### GOAL OF THE EXERCISE
Show all lines of the listing that hold the word "home".

- Opening Delimiter -

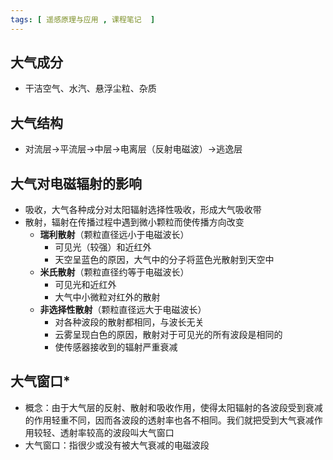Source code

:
 ```yaml
---
tags: [ 遥感原理与应用 , 课程笔记  ]
---
```

## 大气成分
- 干洁空气、水汽、悬浮尘粒、杂质
## 大气结构
- 对流层->平流层->中层->电离层（反射电磁波）->逃逸层
## 大气对电磁辐射的影响
- 吸收，大气各种成分对太阳辐射选择性吸收，形成大气吸收带
- 散射，辐射在传播过程中遇到微小颗粒而使传播方向改变
	- **瑞利散射**（颗粒直径远小于电磁波长）
		- 可见光（较强）和近红外
		- 天空呈蓝色的原因，大气中的分子将蓝色光散射到天空中
	- **米氏散射**（颗粒直径约等于电磁波长）
		- 可见光和近红外
		- 大气中小微粒对红外的散射
	- **非选择性散射**（颗粒直径远大于电磁波长）
		- 对各种波段的散射都相同，与波长无关
		- 云雾呈现白色的原因，散射对于可见光的所有波段是相同的
		- 使传感器接收到的辐射严重衰减
## 大气窗口*
- 概念：由于大气层的反射、散射和吸收作用，使得太阳辐射的各波段受到衰减的作用轻重不同，因而各波段的透射率也各不相同。我们就把受到大气衰减作用较轻、透射率较高的波段叫大气窗口
- 大气窗口：指很少或没有被大气衰减的电磁波段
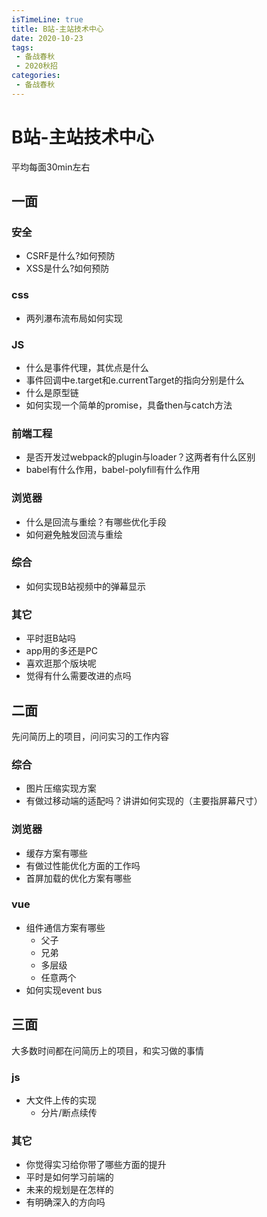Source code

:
 ```yaml
---
isTimeLine: true
title: B站-主站技术中心
date: 2020-10-23
tags:
 - 备战春秋
 - 2020秋招
categories:
 - 备战春秋
---
```

# B站-主站技术中心

平均每面30min左右
## 一面
### 安全
* CSRF是什么?如何预防
* XSS是什么?如何预防

### css
* 两列瀑布流布局如何实现

### JS
* 什么是事件代理，其优点是什么
* 事件回调中e.target和e.currentTarget的指向分别是什么
* 什么是原型链
* 如何实现一个简单的promise，具备then与catch方法

### 前端工程
* 是否开发过webpack的plugin与loader？这两者有什么区别
* babel有什么作用，babel-polyfill有什么作用

### 浏览器
* 什么是回流与重绘？有哪些优化手段
* 如何避免触发回流与重绘

### 综合
* 如何实现B站视频中的弹幕显示

### 其它
* 平时逛B站吗
* app用的多还是PC
* 喜欢逛那个版块呢
* 觉得有什么需要改进的点吗

## 二面
先问简历上的项目，问问实习的工作内容
### 综合
* 图片压缩实现方案
* 有做过移动端的适配吗？讲讲如何实现的（主要指屏幕尺寸）

### 浏览器
* 缓存方案有哪些
* 有做过性能优化方面的工作吗
* 首屏加载的优化方案有哪些

### vue
* 组件通信方案有哪些
  * 父子
  * 兄弟
  * 多层级
  * 任意两个
* 如何实现event bus

## 三面
大多数时间都在问简历上的项目，和实习做的事情
### js
* 大文件上传的实现
  * 分片/断点续传

### 其它
* 你觉得实习给你带了哪些方面的提升
* 平时是如何学习前端的
* 未来的规划是在怎样的
* 有明确深入的方向吗
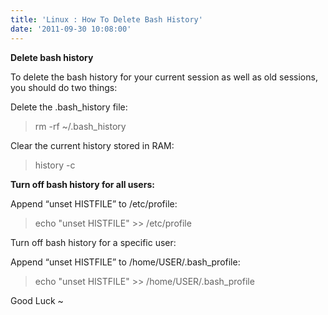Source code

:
 ```yaml
---
title: 'Linux : How To Delete Bash History'
date: '2011-09-30 10:08:00'
---
```


  
**Delete bash history**  
  
To delete the bash history for your current session as well as old sessions, you should do two things:  
  
Delete the .bash\_history file:  
  

> rm -rf ~/.bash\_history

  
Clear the current history stored in RAM:  
  

> history -c

  
  
  
  
**Turn off bash history for all users:**  
  
Append “unset HISTFILE” to /etc/profile:  
  

> echo "unset HISTFILE" >> /etc/profile

  
Turn off bash history for a specific user:  
  
Append “unset HISTFILE” to /home/USER/.bash\_profile:  
  

> echo "unset HISTFILE" >> /home/USER/.bash\_profile

Good Luck ~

- Closing Delimiter -

### ANSWER SPACE
Append “unset HISTFILE” to /home/USER/.bash\_profile:  
> echo "unset HISTFILE" >> /home/USER/.bash\_profile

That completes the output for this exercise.